De fato, nem o Código Penal nem a Lei de Direitos Autorais (LDA) dispõem sobre a internet -pelo simples fato de que suas normas datam de 1940 e 1998, respectivamente. É preciso, portanto, que esse vazio seja preenchido de maneira eficaz e criteriosa, sem condescendência, mas também sem os exageros e sobreposições típicos da febre legislativa brasileira.
Após ampla consulta pública realizada em 2010, a proposta de reforma da LDA transitou entre o Ministério da Cultura e a Casa
Civil. Lá permanece até hoje.
São muitos os desafios a serem enfrentados pela nova legislação.
No que tange ao uso de conteúdos sem autorização, por exemplo, a internet criou um problema nada trivial. Pesquisa realizada nos Estados Unidos há três anos mostrou que cada reportagem de jornal norte-americano era total ou parcialmente reproduzida em sites -sem autorização- 4,4 vezes, em média. No caso de conteúdo produzido pelos principais diários, a repetição chegava a 15 cópias.

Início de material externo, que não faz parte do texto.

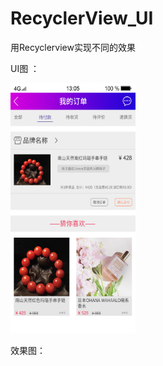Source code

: # RecyclerView_UI
用Recyclerview实现不同的效果

UI图 ：

<img width="200" height="400" src="https://github.com/Yuanarcheannovice/RecyclerView_UI/blob/master/UI/%E6%88%91%E7%9A%84%E8%AE%A2%E5%8D%95-%E5%BE%85%E4%BB%98%E6%AC%BE.jpg"/>

效果图：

No mercado de livros, há casos semelhantes. Estudo da empresa antipirataria Attributor mostrou que cerca de 3 milhões de pessoas buscam na internet, diariamente, versões gratuitas não autorizadas dos 90 livros mais vendidos pelo portal Amazon, levando a um prejuízo potencial de US$ 3 bilhões.
No campo das indústrias fonográfica e audiovisual, a pirataria ou o compartilhamento de conteúdos tornaram-se corriqueiros.
Regular esse ambiente não é tarefa fácil, mas a dificuldade não a faz menos necessária. É preciso estabelecer limites e criar normas que protejam o investimento em conteúdo e os direitos autorais na rede mundial de computadores.
Sob o pretexto enganoso de que a internet deveria ser território "livre", esbulha-se o trabalho alheio e se desestimula toda forma de atividade intelectual realizada segundo padrões profissionais.
A criação de produtos intelectuais, de informação e de entretenimento, seja no mundo físico, seja no digital, demanda custos e esforço. Assegurar os dividendos não é um ato opressor. Ao contrário, é o mecanismo elementar que garante a geração de conteúdos de qualidade.